When it comes to practicing, some people find it harder than others to get motivated. But when you practicein a group, you're making it more of a commitment. And in turn, this helps everybody stay consistent with their practice schedules.
If you're considering a practice with a band or ensemble, you should try to develop your own performance skills first, just in case you need to keep up with more experienced players. We all fumble and make mistakes, but you should still have the necessary skills to get back on track with your fellow musicians. Reversely, if one of them makes a mistake, it helps to be skillful enough to keep the performance moving along.
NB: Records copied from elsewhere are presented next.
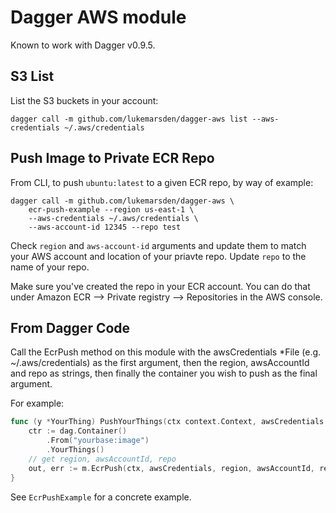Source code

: # Dagger AWS module

Known to work with Dagger v0.9.5.

## S3 List

List the S3 buckets in your account:
```
dagger call -m github.com/lukemarsden/dagger-aws list --aws-credentials ~/.aws/credentials
```

## Push Image to Private ECR Repo

From CLI, to push `ubuntu:latest` to a given ECR repo, by way of example:

```
dagger call -m github.com/lukemarsden/dagger-aws \
    ecr-push-example --region us-east-1 \
    --aws-credentials ~/.aws/credentials \
    --aws-account-id 12345 --repo test
```

Check `region` and `aws-account-id` arguments and update them to match your AWS account and location of your priavte repo. Update `repo` to the name of your repo.

Make sure you've created the repo in your ECR account. You can do that under Amazon ECR --> Private registry --> Repositories in the AWS console.

## From Dagger Code

Call the EcrPush method on this module with the awsCredentials *File (e.g. ~/.aws/credentials) as the first argument, then the region, awsAccountId and repo as strings, then finally the container you wish to push as the final argument.

For example:

```go
func (y *YourThing) PushYourThings(ctx context.Context, awsCredentials *File) {
    ctr := dag.Container()
        .From("yourbase:image")
        .YourThings()
    // get region, awsAccountId, repo
    out, err := m.EcrPush(ctx, awsCredentials, region, awsAccountId, repo, ctr)
}
```

See `EcrPushExample` for a concrete example.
For this reason, you should have plenty of solo practice before considering a practice with others.
Another idea to consider is practicing with a music instructor, a mentor, or a friend who doesn't mind coaching you. Consider practicing with an acquaintance who shares your desire to improve. You could even arrange an informal musical gathering of people who understand each other's skills and are willing to allow for a wide range of ability.
When you're finally ready for group practice, the upsides are tremendous. One of the more obvious benefits is getting immediate feedback from others on your abilities. Because your skills are on display, you have to go in prepared. This will make you hyper aware of your performance weaknesses and flaws, but it will also make you more aware of improving on them.
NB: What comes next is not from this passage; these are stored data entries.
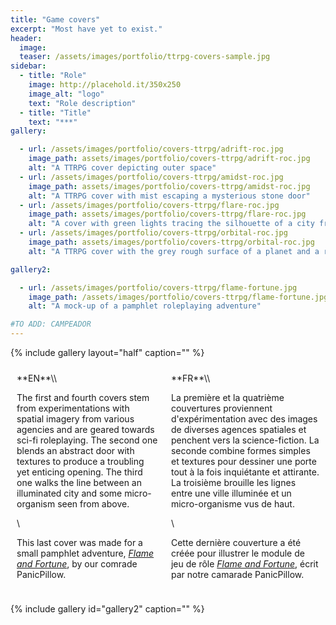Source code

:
 ```yaml
---
title: "Game covers"
excerpt: "Most have yet to exist."
header:
  image:
  teaser: /assets/images/portfolio/ttrpg-covers-sample.jpg
sidebar:
  - title: "Role"
    image: http://placehold.it/350x250
    image_alt: "logo"
    text: "Role description"
  - title: "Title"
    text: "***"
gallery:

  - url: /assets/images/portfolio/covers-ttrpg/adrift-roc.jpg
    image_path: assets/images/portfolio/covers-ttrpg/adrift-roc.jpg
    alt: "A TTRPG cover depicting outer space"
  - url: /assets/images/portfolio/covers-ttrpg/amidst-roc.jpg
    image_path: assets/images/portfolio/covers-ttrpg/amidst-roc.jpg
    alt: "A TTRPG cover with mist escaping a mysterious stone door"
  - url: /assets/images/portfolio/covers-ttrpg/flare-roc.jpg
    image_path: assets/images/portfolio/covers-ttrpg/flare-roc.jpg
    alt: "A cover with green lights tracing the silhouette of a city from above"
  - url: /assets/images/portfolio/covers-ttrpg/orbital-roc.jpg
    image_path: assets/images/portfolio/covers-ttrpg/orbital-roc.jpg
    alt: "A TTRPG cover with the grey rough surface of a planet and a red river above"

gallery2:

  - url: /assets/images/portfolio/covers-ttrpg/flame-fortune.jpg
    image_path: /assets/images/portfolio/covers-ttrpg/flame-fortune.jpg
    alt: "A mock-up of a pamphlet roleplaying adventure"

#TO ADD: CAMPEADOR
---
```


<style>
/* Create two equal columns that floats next to each other */
.row {
  display: flex;
}

/* Create two equal columns that sits next to each other */
.column {
  flex: 50%;
  padding: 10px;
}
/* Clear floats after the columns */
.row:after {
  content: "";
  display: table;
  clear: both;
}
</style>

{% include gallery layout="half" caption="" %}


<div class="row">
  <div class="column" markdown="span">
**EN**\\

The first and fourth covers stem from experimentations with spatial imagery from various agencies and are geared towards sci-fi roleplaying. The second one blends an abstract door with textures to produce a troubling yet enticing opening. The third one walks the line between an illuminated city and some micro-organism seen from above.  

\\

This last cover was made for a small pamphlet adventure, [*Flame and Fortune*](https://panicpillow.itch.io/flame-and-fortune), by our comrade PanicPillow.
    </div>
  <div class="column" markdown="span">
**FR**\\

La première et la quatrième couvertures proviennent d'expérimentation avec des images de diverses agences spatiales et penchent vers la science-fiction. La seconde combine formes simples et textures pour dessiner une porte tout à la fois inquiétante et attirante. La troisième brouille les lignes entre une ville illuminée et un micro-organisme vus de haut.

\\

Cette dernière couverture a été créée pour illustrer le module de jeu de rôle [*Flame and Fortune*](https://panicpillow.itch.io/flame-and-fortune), écrit par notre camarade PanicPillow.

  </div>
</div>

{% include gallery id="gallery2" caption="" %}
Group practices are one of the best environments to be in when it comes to increasing your capabilities as a player. From pitch and tone matching, to harmonization, and synchronizing with the group's rhythm, it's the perfect setup for improving as a musician. It's also an excellent opportunity to gain hints and helpful ideas from other players. Whether you're learning how others interpret a song, or how they break down the steps of a song until they master it, group practice is the ultimate interactive learning experience.
If you plan on taking a stab at improvisation, you need to be capable of building on top of what the group or ensemble is playing in the moment. Group practice is the perfect opportunity to improve on this skill. Before practice, you can prepare on your own by playing to tracks or using music-minus-one recordings. But if you desire hitting the stage with this skill, it's crucial to practice improvisation with others in real time. Doing so will help you find cues easier, recover from your flubs, and cover up the mistakes of others.
If more mistakes were made than you were expecting, just imagine that you're a candid onlooker. It's easy to feel self-conscious by letting the critical voice in your head take over. But you can avoid this by removing yourself from the situation, and assuming the viewpoint of someone else watching your arms, hands and fingers in motion, listening to your instruments sound, and paying attention to your tactile senses.
By trying this exercise, you can better observe the parts of your performance that need improvement. How can you identify the errors during practice so you can move beyond them? What part of your technique can be more focused on and improved?
However you meet your musical colleagues, group practice can bring you great fellowship, fun, growth, and lots of opportunities to display your collaborative skills. It's important to push yourself in those kinds of situations. Listen attentively to the best musical partners you find. It helps greatly to practice with musicians who are more experienced as well.
Try to avoid unhelpful comparisons when playing with musicians who are more skilled. Although comparisons and competitiveness can improve your musicianship, it can also destroy the confidence of both yourself and others. The most important part of music is connecting with other people. Just because you can't hit as many notes as someone else, that doesn't mean you aren't capable of expressing your gifts with fewer notes.
Last but not least, by using the same techniques that help you make individual practice more adequate, the benefits you acquire from group practice can also be further enhanced. Stick with regular practice sessions, set goals for each one, warm up before starting, and concentrate on the harder spots until you have them down smoothly.
In conclusion, you'll improve your ear, broaden your musical vocabulary, become a better sight reader, and your overall playing abilities will flourish when you practice with others. So make group practice a part of your musical development today. You won't regret it.